Can every finite abelian $p$-group with duality pairing be written as cokernel of a symmetric matrix over the $p$-adic integers? Let $G$ be a finite abelian $p$-group (where $p$ is a prime). Suppose there exists a symmetric bilinear map $\delta\colon G\times G\to \mathbb{Q}/\mathbb{Z}$ such that the induced map $g\to\langle g,\;\rangle$, is an isomorphism from $G$ to $\mathrm{Hom} (G, \mathbb{Q}/\mathbb{Z})$.
Then, is it true that $G$ can be written as $\mathbf{Z}_p^n/\,\mathrm{im} (A)$ for some symmetric matrix (i.e. a linear map) $A\colon\mathbf{Z}_p^n\to\mathbf{Z}_p^n$ for some positive integer $n$? (Here $\mathbf{Z}_p$ denotes the $p$-adic integers)
EDIT2: As user74230 has pointed out, the isomorphism $G\to \mathbf{Z}_p^n/\,\mathrm{im} (A)$ has to respect the evident bilinear forms on both sides. (Otherwise, the answer is trivial and $A$ does not depend on $\delta$ as Amritanshu Prasad has pointed out).
EDIT1: I had this question while reading the following paper: http://arxiv.org/pdf/1402.5129v1. In Theorem 2 of page 4 it says that, given a $p$-group with duality pairing $(G,\delta )$ the probability (w.r.t. Haar measure) that $\mathrm{coker}(A)\cong (G,\delta)$ converges to Cohen-Lenstra type probability measure when $n\to\infty$. The existance of the duality pairing seems relevant for this theorem, but Amritanshu Prasad's comment suggests that $A$ can be chosen independent of the pairing which seems puzzling for me.
 A: For odd $p$ the answer is affirmative. Suppose $p$ is odd, so $\delta$ is valued in $\mathbf{Q}_p/\mathbf{Z}_p$ and we may define the quadratic form $q:G \rightarrow \mathbf{Q}_p/\mathbf{Z}_p$ by $q(g) = (1/2)\delta(g,g)$ so that $(G,q)$ is a "non-degenerate" finite quadratic space with associated symmetric bilinear form $\delta$. 

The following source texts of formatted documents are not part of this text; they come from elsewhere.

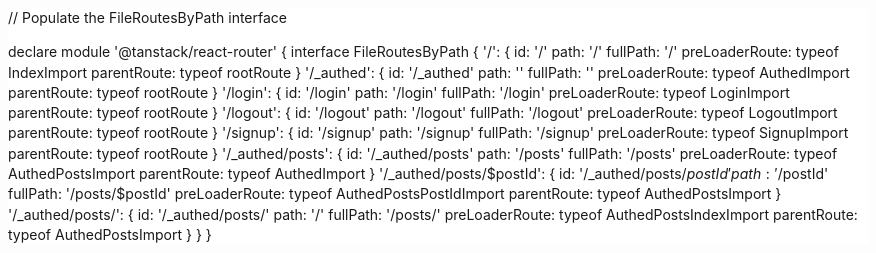 // Populate the FileRoutesByPath interface

declare module '@tanstack/react-router' {
  interface FileRoutesByPath {
    '/': {
      id: '/'
      path: '/'
      fullPath: '/'
      preLoaderRoute: typeof IndexImport
      parentRoute: typeof rootRoute
    }
    '/_authed': {
      id: '/_authed'
      path: ''
      fullPath: ''
      preLoaderRoute: typeof AuthedImport
      parentRoute: typeof rootRoute
    }
    '/login': {
      id: '/login'
      path: '/login'
      fullPath: '/login'
      preLoaderRoute: typeof LoginImport
      parentRoute: typeof rootRoute
    }
    '/logout': {
      id: '/logout'
      path: '/logout'
      fullPath: '/logout'
      preLoaderRoute: typeof LogoutImport
      parentRoute: typeof rootRoute
    }
    '/signup': {
      id: '/signup'
      path: '/signup'
      fullPath: '/signup'
      preLoaderRoute: typeof SignupImport
      parentRoute: typeof rootRoute
    }
    '/_authed/posts': {
      id: '/_authed/posts'
      path: '/posts'
      fullPath: '/posts'
      preLoaderRoute: typeof AuthedPostsImport
      parentRoute: typeof AuthedImport
    }
    '/_authed/posts/$postId': {
      id: '/_authed/posts/$postId'
      path: '/$postId'
      fullPath: '/posts/$postId'
      preLoaderRoute: typeof AuthedPostsPostIdImport
      parentRoute: typeof AuthedPostsImport
    }
    '/_authed/posts/': {
      id: '/_authed/posts/'
      path: '/'
      fullPath: '/posts/'
      preLoaderRoute: typeof AuthedPostsIndexImport
      parentRoute: typeof AuthedPostsImport
    }
  }
}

Your question for such $p$ amounts to asking if every non-degenerate finite quadratic space of $p$-power size is the "discriminant form" of a quadratic lattice over $\mathbf{Z}_p$.  This is part of the assertion of Theorem 1.9.1 of Nikulin's paper "Integral symmetric bilinear forms and some of their applications" in Math. USSR Izv. Vol. 14 No. 103 (1980), which also gives uniqueness aspects (under a suitable minimality requirement) and also provides analogues when $p=2$. The result there for $p=2$ probably also solves your question for $p=2$ but it would require some care to unravel the passage between bilinear forms and quadratic forms in the 2-adic setting.
Nikulin's proof amounts to the systematic study of primary parts under orthogonality and inductive knowledge built from the classification of non-degenerate quadratic spaces over finite fields.